Oracle Recovery Manager is the only correct way to back up an Oracle database. But configuring and testing it properly requires experience. Here are our best practices after three years in production.
Backup Types¶
Full backup (level 0): a complete copy of all data blocks. Incremental (level 1): only changed blocks since the last backup. Cumulative incremental: changed blocks since the last full backup. Our strategy: full on Sunday, incremental every day.
Block Change Tracking¶
Without BCT, RMAN must read every block to determine if it changed. With BCT, a map of changed blocks is maintained — incremental backups are orders of magnitude faster. Enable it with: ALTER DATABASE ENABLE BLOCK CHANGE TRACKING.
Point-in-Time Recovery¶
With archive logs, you can restore the database to any point in time. RMAN RESTORE DATABASE, RECOVER DATABASE UNTIL TIME ‘2013-01-27 14:30:00’. A safety net for human errors (DROP TABLE) and corruption.
Catalog vs. Control File¶
RMAN can store metadata in the control file or in a separate RMAN catalog (another Oracle schema).

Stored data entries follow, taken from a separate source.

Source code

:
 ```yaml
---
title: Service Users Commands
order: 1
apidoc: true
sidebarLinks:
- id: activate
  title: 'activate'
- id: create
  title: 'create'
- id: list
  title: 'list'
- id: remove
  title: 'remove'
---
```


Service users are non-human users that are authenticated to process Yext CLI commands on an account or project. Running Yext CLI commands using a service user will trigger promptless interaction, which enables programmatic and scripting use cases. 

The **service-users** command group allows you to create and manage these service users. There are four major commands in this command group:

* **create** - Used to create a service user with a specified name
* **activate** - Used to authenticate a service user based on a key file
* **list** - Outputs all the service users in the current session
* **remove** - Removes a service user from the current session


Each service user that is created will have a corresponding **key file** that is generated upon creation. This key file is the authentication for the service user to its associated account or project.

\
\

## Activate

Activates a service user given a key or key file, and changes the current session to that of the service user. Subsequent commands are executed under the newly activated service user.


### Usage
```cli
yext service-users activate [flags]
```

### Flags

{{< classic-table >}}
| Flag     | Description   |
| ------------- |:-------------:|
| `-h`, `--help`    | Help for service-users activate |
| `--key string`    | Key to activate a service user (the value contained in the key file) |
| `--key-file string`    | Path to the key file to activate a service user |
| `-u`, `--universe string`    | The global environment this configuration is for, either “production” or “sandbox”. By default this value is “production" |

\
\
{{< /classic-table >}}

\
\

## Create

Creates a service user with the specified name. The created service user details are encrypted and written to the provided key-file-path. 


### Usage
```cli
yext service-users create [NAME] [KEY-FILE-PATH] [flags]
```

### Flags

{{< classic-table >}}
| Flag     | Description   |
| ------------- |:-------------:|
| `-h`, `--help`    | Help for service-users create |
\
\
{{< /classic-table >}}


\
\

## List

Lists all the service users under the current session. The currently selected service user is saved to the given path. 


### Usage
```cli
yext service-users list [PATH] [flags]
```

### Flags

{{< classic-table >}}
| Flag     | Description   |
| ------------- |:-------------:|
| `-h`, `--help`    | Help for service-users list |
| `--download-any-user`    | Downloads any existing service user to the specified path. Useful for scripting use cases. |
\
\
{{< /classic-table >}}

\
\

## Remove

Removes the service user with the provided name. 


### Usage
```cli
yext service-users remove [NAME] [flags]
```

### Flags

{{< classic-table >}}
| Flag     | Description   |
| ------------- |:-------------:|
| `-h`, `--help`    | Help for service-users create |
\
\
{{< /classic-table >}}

For production, we recommend the catalog — a central location for backup metadata across multiple databases, with better reporting.
Testing¶
RMAN VALIDATE checks backup integrity without an actual restore. RESTORE DATABASE VALIDATE simulates a restore. Quarterly, we perform an actual restore to a test server.
Rules¶
- Full weekly, incremental daily. 2. Block Change Tracking enabled. 3. Archive logs on separate storage. 4. RMAN catalog for multi-DB environments. 5. Test recovery regularly.